- [DATASET CONTENT]
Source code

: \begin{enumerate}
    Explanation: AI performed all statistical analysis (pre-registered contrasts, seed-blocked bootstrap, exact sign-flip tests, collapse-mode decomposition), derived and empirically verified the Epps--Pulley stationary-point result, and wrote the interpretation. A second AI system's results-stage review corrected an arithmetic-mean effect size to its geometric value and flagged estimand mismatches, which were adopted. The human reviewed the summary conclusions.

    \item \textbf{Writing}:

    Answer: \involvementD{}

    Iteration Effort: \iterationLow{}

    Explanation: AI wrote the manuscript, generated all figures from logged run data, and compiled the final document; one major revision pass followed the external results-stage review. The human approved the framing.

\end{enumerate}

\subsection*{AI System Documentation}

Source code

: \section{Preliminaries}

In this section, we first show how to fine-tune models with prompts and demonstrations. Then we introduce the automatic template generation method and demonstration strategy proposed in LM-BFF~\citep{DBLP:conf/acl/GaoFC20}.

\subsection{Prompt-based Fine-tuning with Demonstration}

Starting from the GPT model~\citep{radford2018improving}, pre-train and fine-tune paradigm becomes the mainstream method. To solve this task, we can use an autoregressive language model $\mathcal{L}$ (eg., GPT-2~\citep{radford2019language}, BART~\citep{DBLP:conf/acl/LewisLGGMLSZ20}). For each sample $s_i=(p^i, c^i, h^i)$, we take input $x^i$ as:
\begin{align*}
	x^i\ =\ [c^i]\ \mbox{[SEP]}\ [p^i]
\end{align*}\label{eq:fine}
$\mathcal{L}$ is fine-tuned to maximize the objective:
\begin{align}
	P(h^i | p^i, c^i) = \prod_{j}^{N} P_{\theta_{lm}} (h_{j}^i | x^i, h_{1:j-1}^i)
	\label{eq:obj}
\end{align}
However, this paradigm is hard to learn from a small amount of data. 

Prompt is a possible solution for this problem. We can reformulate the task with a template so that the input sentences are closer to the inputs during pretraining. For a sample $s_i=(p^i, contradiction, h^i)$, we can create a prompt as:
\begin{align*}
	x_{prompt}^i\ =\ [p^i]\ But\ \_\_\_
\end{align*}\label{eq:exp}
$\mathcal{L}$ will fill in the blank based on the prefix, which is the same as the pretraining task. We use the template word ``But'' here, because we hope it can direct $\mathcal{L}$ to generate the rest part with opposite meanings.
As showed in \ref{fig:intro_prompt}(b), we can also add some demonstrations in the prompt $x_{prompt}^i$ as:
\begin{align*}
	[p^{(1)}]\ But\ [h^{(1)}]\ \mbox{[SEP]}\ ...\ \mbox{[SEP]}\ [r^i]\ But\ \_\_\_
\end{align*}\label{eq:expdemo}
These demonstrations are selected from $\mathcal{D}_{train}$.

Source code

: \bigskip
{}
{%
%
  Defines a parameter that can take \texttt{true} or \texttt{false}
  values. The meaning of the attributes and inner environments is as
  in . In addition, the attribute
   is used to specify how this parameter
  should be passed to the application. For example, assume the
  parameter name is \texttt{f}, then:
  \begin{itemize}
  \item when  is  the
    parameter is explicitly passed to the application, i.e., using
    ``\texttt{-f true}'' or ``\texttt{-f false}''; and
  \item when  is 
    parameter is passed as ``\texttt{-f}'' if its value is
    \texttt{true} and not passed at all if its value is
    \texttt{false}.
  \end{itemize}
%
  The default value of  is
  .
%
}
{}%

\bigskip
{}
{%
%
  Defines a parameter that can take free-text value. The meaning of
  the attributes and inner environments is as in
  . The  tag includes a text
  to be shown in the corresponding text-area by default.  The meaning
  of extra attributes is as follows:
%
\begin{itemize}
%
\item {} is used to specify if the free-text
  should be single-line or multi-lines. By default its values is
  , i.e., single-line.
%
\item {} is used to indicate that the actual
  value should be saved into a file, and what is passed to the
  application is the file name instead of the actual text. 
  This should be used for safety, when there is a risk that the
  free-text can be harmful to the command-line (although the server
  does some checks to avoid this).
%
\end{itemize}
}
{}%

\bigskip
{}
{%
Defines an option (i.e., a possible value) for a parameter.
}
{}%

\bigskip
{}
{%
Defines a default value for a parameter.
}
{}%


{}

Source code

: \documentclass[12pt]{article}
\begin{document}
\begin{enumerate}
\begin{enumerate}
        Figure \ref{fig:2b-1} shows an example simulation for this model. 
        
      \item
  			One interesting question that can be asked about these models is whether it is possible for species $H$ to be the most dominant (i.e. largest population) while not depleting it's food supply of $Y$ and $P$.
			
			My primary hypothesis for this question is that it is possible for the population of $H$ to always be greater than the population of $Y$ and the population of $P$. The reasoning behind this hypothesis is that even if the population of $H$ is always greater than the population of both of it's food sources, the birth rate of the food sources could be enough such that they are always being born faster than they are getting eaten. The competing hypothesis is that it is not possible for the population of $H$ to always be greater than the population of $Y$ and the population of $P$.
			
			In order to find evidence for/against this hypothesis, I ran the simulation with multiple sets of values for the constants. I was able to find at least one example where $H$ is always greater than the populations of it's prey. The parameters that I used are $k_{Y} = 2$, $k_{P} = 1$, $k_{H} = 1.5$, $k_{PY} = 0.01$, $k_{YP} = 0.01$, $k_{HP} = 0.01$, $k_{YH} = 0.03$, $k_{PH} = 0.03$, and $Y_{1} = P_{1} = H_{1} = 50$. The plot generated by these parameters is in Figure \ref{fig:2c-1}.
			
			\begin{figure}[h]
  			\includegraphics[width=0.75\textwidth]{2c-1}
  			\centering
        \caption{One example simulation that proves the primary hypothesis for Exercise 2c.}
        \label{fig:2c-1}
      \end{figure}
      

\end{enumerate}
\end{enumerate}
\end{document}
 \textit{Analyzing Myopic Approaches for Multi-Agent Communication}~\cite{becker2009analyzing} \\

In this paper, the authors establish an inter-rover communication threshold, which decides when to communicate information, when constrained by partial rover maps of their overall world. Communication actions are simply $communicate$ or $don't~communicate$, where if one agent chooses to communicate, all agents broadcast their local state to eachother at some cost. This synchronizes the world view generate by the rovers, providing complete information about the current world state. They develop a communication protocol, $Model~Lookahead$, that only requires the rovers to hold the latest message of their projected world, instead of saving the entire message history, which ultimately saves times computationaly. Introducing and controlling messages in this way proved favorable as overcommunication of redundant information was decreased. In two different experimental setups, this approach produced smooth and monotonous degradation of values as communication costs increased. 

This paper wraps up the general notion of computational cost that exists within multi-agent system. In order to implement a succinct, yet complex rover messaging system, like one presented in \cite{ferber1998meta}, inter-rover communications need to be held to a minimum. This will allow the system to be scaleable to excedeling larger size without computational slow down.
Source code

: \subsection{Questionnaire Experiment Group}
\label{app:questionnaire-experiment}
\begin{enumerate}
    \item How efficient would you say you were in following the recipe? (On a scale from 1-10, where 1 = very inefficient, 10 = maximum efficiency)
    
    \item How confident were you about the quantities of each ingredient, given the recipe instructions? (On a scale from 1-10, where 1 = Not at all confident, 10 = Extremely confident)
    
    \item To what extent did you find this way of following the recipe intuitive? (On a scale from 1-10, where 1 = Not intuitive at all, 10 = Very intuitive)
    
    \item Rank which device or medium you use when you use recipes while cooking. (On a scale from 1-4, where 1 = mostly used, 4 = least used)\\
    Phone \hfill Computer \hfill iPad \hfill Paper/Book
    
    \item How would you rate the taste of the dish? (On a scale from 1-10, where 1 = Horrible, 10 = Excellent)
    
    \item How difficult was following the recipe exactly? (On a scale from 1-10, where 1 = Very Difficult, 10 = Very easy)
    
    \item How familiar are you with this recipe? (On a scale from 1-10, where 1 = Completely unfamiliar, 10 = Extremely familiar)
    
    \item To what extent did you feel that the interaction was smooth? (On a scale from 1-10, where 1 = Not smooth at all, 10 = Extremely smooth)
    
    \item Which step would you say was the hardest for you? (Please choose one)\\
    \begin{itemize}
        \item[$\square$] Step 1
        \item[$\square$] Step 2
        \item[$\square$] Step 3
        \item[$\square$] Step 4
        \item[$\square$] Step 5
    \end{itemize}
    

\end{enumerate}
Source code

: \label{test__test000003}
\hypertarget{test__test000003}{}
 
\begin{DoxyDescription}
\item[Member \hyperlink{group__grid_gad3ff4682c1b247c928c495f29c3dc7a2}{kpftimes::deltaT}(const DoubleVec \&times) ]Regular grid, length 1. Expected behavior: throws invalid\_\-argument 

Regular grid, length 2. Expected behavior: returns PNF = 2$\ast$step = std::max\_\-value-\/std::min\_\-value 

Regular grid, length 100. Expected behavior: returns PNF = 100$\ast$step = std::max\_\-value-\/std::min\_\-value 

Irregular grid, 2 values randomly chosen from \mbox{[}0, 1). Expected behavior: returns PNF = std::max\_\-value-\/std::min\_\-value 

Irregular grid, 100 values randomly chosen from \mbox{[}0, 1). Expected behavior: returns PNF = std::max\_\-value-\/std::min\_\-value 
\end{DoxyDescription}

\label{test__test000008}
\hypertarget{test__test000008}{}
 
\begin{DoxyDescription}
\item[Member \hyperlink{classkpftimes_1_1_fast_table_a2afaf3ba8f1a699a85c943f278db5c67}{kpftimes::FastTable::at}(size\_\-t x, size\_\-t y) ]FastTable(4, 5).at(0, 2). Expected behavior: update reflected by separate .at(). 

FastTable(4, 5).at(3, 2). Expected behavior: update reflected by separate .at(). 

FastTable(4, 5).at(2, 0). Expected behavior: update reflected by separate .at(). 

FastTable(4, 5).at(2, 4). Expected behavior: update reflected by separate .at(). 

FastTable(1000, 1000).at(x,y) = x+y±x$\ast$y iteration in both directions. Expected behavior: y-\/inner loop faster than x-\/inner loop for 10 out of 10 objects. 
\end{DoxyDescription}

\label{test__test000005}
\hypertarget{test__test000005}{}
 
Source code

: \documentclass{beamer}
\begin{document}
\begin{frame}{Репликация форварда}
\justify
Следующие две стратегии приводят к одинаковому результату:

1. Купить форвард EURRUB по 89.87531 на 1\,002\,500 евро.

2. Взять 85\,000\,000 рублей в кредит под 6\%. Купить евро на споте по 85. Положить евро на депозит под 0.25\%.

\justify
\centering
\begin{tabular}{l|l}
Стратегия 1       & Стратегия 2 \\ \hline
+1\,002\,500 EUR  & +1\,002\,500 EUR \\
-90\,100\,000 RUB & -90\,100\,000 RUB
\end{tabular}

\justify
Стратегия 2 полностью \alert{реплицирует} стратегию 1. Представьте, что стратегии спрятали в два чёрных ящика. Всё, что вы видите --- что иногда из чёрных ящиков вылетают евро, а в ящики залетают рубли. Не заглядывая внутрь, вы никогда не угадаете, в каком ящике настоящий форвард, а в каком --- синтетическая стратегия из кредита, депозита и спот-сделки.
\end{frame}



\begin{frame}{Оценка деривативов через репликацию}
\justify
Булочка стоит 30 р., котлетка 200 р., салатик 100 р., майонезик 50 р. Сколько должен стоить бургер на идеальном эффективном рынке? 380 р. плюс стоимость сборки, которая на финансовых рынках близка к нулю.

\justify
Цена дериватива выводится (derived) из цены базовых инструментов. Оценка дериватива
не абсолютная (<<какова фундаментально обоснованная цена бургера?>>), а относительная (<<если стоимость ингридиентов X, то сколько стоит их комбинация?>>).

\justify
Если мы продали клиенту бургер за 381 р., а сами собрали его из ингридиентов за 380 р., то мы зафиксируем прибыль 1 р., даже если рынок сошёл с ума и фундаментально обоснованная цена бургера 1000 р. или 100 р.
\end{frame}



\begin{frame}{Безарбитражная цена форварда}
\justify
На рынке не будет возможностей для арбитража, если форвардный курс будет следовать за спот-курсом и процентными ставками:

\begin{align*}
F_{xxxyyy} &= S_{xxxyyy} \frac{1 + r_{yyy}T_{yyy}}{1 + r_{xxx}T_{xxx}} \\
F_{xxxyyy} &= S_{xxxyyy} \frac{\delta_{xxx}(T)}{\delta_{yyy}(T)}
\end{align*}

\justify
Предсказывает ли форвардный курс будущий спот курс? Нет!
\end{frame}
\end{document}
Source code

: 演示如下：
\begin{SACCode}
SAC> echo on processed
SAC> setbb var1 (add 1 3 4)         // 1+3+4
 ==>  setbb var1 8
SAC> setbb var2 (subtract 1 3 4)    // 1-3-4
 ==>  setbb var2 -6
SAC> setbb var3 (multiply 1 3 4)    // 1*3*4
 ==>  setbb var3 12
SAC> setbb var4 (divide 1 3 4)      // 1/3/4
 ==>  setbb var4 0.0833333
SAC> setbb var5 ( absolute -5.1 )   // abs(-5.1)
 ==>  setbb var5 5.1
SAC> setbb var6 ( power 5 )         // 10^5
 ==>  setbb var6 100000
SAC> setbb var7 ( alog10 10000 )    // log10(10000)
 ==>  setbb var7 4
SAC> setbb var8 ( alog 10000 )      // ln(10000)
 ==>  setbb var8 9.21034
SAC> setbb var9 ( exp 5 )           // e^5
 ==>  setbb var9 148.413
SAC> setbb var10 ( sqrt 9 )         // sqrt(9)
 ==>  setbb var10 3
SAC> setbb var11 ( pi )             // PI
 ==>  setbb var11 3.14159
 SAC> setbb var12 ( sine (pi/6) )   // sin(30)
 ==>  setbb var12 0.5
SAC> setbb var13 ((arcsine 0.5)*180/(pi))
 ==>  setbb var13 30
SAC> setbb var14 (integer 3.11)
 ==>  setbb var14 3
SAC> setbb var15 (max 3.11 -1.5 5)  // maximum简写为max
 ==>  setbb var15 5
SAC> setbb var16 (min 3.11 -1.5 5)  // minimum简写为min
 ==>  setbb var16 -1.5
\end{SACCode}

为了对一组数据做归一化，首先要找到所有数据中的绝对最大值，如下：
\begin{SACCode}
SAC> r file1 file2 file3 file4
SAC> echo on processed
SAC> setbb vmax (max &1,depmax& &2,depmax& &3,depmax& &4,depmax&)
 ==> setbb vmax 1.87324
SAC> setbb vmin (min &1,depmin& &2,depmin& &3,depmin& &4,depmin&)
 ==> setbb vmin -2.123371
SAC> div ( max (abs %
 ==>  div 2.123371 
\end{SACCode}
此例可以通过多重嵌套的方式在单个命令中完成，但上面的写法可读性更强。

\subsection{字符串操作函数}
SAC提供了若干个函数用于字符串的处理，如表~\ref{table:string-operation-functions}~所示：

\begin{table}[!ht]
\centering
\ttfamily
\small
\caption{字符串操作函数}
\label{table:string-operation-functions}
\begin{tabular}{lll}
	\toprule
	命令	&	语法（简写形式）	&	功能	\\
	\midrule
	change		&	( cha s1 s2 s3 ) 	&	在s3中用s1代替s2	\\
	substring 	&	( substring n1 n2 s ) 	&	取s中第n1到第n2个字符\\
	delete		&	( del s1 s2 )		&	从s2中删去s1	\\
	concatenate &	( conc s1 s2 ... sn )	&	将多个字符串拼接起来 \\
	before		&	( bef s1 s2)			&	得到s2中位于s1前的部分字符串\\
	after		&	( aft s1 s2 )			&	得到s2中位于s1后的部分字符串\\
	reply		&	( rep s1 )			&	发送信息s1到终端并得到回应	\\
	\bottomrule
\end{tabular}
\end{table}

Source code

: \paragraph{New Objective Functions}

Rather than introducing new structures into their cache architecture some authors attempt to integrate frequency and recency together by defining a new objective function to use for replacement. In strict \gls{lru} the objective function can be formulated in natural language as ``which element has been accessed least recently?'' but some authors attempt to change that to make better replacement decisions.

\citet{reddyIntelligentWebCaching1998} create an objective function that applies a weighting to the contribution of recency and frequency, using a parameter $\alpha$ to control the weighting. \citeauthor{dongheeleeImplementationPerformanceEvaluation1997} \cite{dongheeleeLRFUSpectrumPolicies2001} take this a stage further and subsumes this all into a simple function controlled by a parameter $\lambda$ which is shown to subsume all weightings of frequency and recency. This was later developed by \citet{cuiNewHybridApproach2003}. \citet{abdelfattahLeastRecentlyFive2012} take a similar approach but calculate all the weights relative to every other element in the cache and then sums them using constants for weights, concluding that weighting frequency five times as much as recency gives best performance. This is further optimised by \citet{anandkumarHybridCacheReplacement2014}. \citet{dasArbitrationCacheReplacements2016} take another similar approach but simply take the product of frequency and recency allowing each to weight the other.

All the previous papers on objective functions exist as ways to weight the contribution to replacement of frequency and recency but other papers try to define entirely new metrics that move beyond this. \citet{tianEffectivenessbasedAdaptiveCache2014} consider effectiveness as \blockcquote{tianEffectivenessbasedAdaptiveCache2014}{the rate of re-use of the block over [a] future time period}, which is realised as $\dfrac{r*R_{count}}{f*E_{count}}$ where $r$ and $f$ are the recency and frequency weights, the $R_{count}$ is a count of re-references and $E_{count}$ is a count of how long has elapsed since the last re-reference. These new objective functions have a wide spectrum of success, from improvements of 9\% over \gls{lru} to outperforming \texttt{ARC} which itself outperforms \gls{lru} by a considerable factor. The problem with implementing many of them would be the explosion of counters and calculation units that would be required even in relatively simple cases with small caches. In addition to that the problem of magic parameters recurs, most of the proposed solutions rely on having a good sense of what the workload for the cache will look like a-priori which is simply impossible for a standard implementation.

- [YOUR TASK] Your task is to collect every line above that contains the word "ингридиентов".

- [PROBLEM SOLUTION]
не абсолютная (<<какова фундаментально обоснованная цена бургера?>>), а относительная (<<если стоимость ингридиентов X, то сколько стоит их комбинация?>>).
Если мы продали клиенту бургер за 381 р., а сами собрали его из ингридиентов за 380 р., то мы зафиксируем прибыль 1 р., даже если рынок сошёл с ума и фундаментально обоснованная цена бургера 1000 р. или 100 р.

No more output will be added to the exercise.